> **TRY IT**:
Return, in their exact form, the lines that lie between the start of the data below and the line containing "a Robot Waiter", with both ends included.

(RECORDS SUPPLIED)

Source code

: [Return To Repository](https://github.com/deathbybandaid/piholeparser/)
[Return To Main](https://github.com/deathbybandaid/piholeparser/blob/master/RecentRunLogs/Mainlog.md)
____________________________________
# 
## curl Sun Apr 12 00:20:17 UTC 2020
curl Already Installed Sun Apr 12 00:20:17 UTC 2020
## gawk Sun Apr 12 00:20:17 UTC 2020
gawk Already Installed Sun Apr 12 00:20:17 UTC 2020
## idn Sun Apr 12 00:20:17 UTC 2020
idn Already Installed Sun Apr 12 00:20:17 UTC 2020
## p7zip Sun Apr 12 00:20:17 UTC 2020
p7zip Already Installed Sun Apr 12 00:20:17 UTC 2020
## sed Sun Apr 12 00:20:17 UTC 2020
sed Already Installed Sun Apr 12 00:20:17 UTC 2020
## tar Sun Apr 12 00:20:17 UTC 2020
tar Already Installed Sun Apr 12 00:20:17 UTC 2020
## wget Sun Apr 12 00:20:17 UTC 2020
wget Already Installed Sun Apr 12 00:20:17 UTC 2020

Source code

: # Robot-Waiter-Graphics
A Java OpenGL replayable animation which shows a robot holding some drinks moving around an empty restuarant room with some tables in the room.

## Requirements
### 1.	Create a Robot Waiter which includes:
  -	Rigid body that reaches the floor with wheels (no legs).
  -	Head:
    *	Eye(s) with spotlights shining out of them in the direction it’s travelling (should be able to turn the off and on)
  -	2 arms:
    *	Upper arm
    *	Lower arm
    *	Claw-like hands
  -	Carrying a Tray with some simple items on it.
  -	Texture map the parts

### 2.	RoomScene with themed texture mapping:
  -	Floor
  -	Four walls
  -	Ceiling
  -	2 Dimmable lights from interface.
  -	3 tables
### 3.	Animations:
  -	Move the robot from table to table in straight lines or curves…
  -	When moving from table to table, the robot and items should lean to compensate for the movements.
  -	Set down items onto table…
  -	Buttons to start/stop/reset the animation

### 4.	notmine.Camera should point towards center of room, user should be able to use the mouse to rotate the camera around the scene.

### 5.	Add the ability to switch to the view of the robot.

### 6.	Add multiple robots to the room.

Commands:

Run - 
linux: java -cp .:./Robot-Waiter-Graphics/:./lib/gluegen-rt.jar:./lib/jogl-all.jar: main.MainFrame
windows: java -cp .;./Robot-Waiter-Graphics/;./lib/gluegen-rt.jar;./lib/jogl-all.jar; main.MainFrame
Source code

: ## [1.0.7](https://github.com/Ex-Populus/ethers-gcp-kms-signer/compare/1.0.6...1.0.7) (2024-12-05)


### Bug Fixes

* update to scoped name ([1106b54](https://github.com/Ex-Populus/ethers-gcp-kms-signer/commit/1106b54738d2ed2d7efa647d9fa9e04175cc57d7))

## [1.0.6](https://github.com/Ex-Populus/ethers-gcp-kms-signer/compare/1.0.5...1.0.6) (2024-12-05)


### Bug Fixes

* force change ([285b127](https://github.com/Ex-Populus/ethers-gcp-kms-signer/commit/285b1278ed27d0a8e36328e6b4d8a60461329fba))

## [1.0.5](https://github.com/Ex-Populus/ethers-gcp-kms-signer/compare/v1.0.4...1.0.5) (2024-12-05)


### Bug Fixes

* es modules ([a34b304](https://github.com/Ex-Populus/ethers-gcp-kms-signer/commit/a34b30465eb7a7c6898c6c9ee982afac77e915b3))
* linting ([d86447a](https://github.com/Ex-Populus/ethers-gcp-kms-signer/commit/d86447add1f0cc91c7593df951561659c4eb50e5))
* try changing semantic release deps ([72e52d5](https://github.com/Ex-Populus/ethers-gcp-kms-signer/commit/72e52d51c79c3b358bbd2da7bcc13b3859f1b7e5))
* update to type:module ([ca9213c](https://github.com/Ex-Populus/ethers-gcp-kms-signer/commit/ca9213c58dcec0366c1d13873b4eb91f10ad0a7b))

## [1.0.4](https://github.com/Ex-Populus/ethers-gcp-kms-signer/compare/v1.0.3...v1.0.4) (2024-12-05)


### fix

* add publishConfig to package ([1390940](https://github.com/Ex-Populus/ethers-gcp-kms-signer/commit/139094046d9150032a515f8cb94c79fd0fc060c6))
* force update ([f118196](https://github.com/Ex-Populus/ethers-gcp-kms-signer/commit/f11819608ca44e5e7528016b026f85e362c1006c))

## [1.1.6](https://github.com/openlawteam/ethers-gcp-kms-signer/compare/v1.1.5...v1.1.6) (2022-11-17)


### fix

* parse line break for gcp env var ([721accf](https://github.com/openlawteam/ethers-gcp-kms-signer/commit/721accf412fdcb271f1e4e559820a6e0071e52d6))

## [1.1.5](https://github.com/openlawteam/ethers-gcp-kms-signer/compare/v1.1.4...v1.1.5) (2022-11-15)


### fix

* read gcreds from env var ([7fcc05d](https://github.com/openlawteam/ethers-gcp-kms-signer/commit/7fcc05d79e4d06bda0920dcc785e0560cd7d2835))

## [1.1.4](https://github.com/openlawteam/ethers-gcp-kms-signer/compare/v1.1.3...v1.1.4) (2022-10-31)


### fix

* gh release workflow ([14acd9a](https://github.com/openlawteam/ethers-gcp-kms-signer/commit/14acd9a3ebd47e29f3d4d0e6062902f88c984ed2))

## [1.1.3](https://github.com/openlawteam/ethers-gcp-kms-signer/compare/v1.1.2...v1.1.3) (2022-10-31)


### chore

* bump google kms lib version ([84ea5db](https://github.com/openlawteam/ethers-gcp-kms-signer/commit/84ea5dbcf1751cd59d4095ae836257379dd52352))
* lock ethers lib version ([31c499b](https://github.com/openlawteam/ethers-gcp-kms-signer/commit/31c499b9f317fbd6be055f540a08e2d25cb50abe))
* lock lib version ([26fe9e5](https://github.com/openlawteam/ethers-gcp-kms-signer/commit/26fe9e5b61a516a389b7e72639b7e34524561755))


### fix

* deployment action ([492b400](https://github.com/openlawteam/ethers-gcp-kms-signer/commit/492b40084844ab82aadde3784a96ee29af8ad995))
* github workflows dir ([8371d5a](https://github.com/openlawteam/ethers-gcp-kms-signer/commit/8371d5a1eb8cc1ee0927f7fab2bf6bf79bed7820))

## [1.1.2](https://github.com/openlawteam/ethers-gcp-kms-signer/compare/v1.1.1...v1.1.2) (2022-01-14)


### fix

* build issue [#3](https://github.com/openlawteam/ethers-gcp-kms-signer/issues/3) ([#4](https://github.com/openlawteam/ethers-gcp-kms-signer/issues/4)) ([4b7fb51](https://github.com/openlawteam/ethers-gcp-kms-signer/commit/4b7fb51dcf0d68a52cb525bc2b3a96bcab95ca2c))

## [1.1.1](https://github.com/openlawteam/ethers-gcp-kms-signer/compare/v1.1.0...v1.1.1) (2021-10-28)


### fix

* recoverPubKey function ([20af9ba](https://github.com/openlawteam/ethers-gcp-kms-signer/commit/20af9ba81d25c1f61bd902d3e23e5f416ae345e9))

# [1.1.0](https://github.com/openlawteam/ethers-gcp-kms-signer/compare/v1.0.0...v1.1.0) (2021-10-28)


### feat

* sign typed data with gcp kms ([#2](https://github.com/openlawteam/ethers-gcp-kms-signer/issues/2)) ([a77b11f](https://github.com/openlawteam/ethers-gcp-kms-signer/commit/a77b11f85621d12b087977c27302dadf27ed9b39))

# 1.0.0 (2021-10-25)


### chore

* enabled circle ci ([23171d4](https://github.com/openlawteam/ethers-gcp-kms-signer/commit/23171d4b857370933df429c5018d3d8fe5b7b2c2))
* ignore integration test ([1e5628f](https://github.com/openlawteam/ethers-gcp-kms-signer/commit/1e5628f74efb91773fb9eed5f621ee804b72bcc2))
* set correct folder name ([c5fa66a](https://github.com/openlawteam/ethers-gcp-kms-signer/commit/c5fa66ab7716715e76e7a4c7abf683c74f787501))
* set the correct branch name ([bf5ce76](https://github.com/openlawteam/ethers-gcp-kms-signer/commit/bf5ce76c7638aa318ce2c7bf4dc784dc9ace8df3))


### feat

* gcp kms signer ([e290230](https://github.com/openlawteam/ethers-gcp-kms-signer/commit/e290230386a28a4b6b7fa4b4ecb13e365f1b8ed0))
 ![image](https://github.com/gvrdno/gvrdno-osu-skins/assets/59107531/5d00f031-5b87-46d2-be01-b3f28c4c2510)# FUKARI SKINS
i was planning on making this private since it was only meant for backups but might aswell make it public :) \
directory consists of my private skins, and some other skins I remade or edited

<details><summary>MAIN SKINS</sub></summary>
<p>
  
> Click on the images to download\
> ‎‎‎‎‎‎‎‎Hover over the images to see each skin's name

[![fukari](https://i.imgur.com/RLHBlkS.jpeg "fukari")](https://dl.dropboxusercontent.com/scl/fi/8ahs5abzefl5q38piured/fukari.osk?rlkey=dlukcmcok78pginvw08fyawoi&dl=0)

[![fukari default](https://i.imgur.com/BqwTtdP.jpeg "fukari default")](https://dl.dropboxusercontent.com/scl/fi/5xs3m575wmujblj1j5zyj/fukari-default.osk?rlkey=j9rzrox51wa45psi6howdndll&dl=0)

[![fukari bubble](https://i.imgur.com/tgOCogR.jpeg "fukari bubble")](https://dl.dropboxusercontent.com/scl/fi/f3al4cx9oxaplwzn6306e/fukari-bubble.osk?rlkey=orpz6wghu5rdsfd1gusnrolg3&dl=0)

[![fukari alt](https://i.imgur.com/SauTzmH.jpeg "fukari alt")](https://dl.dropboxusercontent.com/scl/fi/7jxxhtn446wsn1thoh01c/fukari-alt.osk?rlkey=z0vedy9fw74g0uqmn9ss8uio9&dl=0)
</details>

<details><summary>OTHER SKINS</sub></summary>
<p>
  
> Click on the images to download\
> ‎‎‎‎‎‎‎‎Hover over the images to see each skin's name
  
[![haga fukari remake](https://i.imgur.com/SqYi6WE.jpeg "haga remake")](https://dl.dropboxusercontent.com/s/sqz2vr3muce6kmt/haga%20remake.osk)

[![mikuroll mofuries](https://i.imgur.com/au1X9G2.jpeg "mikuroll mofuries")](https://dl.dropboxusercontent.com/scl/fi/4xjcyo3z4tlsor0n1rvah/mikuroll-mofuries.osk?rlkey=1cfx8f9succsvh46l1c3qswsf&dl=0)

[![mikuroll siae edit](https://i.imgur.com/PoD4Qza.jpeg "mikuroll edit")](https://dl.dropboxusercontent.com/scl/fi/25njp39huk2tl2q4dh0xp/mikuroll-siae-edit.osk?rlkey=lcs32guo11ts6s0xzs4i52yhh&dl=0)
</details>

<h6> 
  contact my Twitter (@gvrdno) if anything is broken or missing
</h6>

(End RECORDS SUPPLIED)

> **WRITTEN ANSWER**:
Source code

: [Return To Repository](https://github.com/deathbybandaid/piholeparser/)
[Return To Main](https://github.com/deathbybandaid/piholeparser/blob/master/RecentRunLogs/Mainlog.md)
____________________________________
# 
## curl Sun Apr 12 00:20:17 UTC 2020
curl Already Installed Sun Apr 12 00:20:17 UTC 2020
## gawk Sun Apr 12 00:20:17 UTC 2020
gawk Already Installed Sun Apr 12 00:20:17 UTC 2020
## idn Sun Apr 12 00:20:17 UTC 2020
idn Already Installed Sun Apr 12 00:20:17 UTC 2020
## p7zip Sun Apr 12 00:20:17 UTC 2020
p7zip Already Installed Sun Apr 12 00:20:17 UTC 2020
## sed Sun Apr 12 00:20:17 UTC 2020
sed Already Installed Sun Apr 12 00:20:17 UTC 2020
## tar Sun Apr 12 00:20:17 UTC 2020
tar Already Installed Sun Apr 12 00:20:17 UTC 2020
## wget Sun Apr 12 00:20:17 UTC 2020
wget Already Installed Sun Apr 12 00:20:17 UTC 2020

Source code

: # Robot-Waiter-Graphics
A Java OpenGL replayable animation which shows a robot holding some drinks moving around an empty restuarant room with some tables in the room.

## Requirements
### 1.	Create a Robot Waiter which includes:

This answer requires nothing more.